● **Working data**:
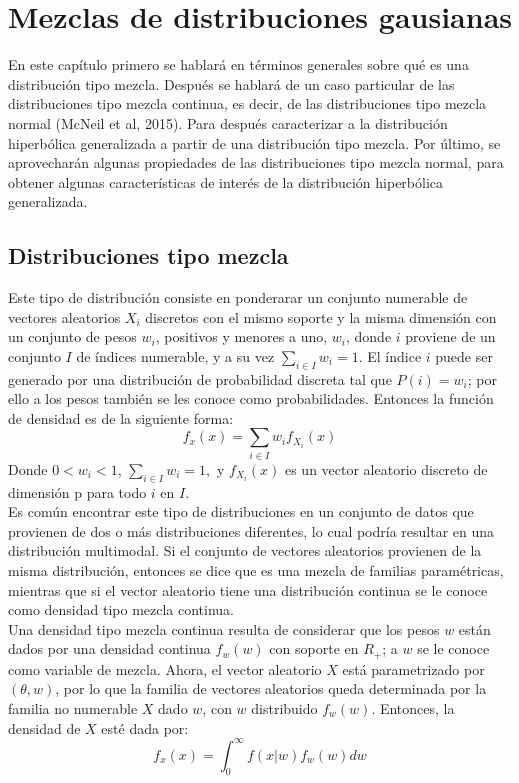 \chapter{Mezclas de distribuciones gausianas}

En este cap\'itulo primero se hablar\'a en t\'erminos generales sobre qu\'e es una distribuci\'on tipo mezcla. Despu\'es se hablar\'a de un caso particular de las distribuciones tipo mezcla continua, es decir, de las distribuciones tipo mezcla normal (McNeil et al, 2015). Para despu\'es caracterizar a la distribuci\'on hiperb\'olica generalizada a partir de una distribuci\'on tipo mezcla. Por \'ultimo, se aprovechar\'an algunas propiedades de las distribuciones tipo mezcla normal, para obtener algunas caracter\'isticas de inter\'es de la distribuci\'on hiperb\'olica generalizada.

\section{Distribuciones tipo mezcla }
Este tipo de distribución consiste en ponderarar un conjunto numerable de vectores aleatorios $X_{i}$  discretos con el mismo soporte y la misma dimensión con un conjunto de pesos $w_{i}$, positivos y menores a uno, $w_{i}$, donde $i$ proviene de un conjunto $I$ de índices numerable, y a su vez $\sum_{i\in I}w_{i}=1$. El índice $i$ puede ser generado por una distribución de probabilidad discreta tal que $P(i)=w_{i}$; por ello a los pesos también se les conoce como probabilidades. Entonces la función de densidad es de la siguiente forma:\\

\begin{equation*}
f_{x}(x)= \sum_{i\in I}w_{i}f_{X_{i}}(x)
\end{equation*}
Donde  $0<w_{i}<1$, $\sum_{i\in I}w_{i}=1,$ y $  f_{X_{i}}(x)$ es un vector aleatorio discreto de dimensión p para todo $i$ en $I$.\\

Es común encontrar este tipo de distribuciones en un conjunto de datos que provienen de dos o más distribuciones diferentes, lo cual podría resultar en una distribución multimodal. Si el conjunto de vectores aleatorios provienen de la misma distribución, entonces se dice que es una mezcla de familias paramétricas, mientras que si el vector aleatorio tiene una distribución continua se le conoce como densidad tipo mezcla continua.\\
Una densidad tipo mezcla continua resulta de considerar que los pesos $w$ están dados por una densidad continua $f_{w}(w)$ con soporte en $R_{+}$; a $w$ se le conoce como variable de mezcla. Ahora, el vector aleatorio $X$ está parametrizado por $(\theta,w)$, por lo que la familia de vectores aleatorios queda determinada por la familia no numerable  $ X$ dado $w$, con $w$ distribuido $f_{w}(w) $. Entonces, la densidad de $X$ esté dada por:\\
\begin{equation*}
f_{x}(x)=\int_{0}^{\infty}f(x|w)f_{w}(w)dw 
\end{equation*}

● **What the exercise asks**:
A verbatim rendering of the listing above is required, without any of its pictures.

● **Written answer**:
 \chapter{Mezclas de distribuciones gausianas}

En este cap\'itulo primero se hablar\'a en t\'erminos generales sobre qu\'e es una distribuci\'on tipo mezcla. Despu\'es se hablar\'a de un caso particular de las distribuciones tipo mezcla continua, es decir, de las distribuciones tipo mezcla normal (McNeil et al, 2015). Para despu\'es caracterizar a la distribuci\'on hiperb\'olica generalizada a partir de una distribuci\'on tipo mezcla. Por \'ultimo, se aprovechar\'an algunas propiedades de las distribuciones tipo mezcla normal, para obtener algunas caracter\'isticas de inter\'es de la distribuci\'on hiperb\'olica generalizada.

\section{Distribuciones tipo mezcla }
Este tipo de distribución consiste en ponderarar un conjunto numerable de vectores aleatorios $X_{i}$  discretos con el mismo soporte y la misma dimensión con un conjunto de pesos $w_{i}$, positivos y menores a uno, $w_{i}$, donde $i$ proviene de un conjunto $I$ de índices numerable, y a su vez $\sum_{i\in I}w_{i}=1$. El índice $i$ puede ser generado por una distribución de probabilidad discreta tal que $P(i)=w_{i}$; por ello a los pesos también se les conoce como probabilidades. Entonces la función de densidad es de la siguiente forma:\\

\begin{equation*}
f_{x}(x)= \sum_{i\in I}w_{i}f_{X_{i}}(x)
\end{equation*}
Donde  $0<w_{i}<1$, $\sum_{i\in I}w_{i}=1,$ y $  f_{X_{i}}(x)$ es un vector aleatorio discreto de dimensión p para todo $i$ en $I$.\\

Es común encontrar este tipo de distribuciones en un conjunto de datos que provienen de dos o más distribuciones diferentes, lo cual podría resultar en una distribución multimodal. Si el conjunto de vectores aleatorios provienen de la misma distribución, entonces se dice que es una mezcla de familias paramétricas, mientras que si el vector aleatorio tiene una distribución continua se le conoce como densidad tipo mezcla continua.\\
Una densidad tipo mezcla continua resulta de considerar que los pesos $w$ están dados por una densidad continua $f_{w}(w)$ con soporte en $R_{+}$; a $w$ se le conoce como variable de mezcla. Ahora, el vector aleatorio $X$ está parametrizado por $(\theta,w)$, por lo que la familia de vectores aleatorios queda determinada por la familia no numerable  $ X$ dado $w$, con $w$ distribuido $f_{w}(w) $. Entonces, la densidad de $X$ esté dada por:\\
\begin{equation*}
f_{x}(x)=\int_{0}^{\infty}f(x|w)f_{w}(w)dw 
\end{equation*}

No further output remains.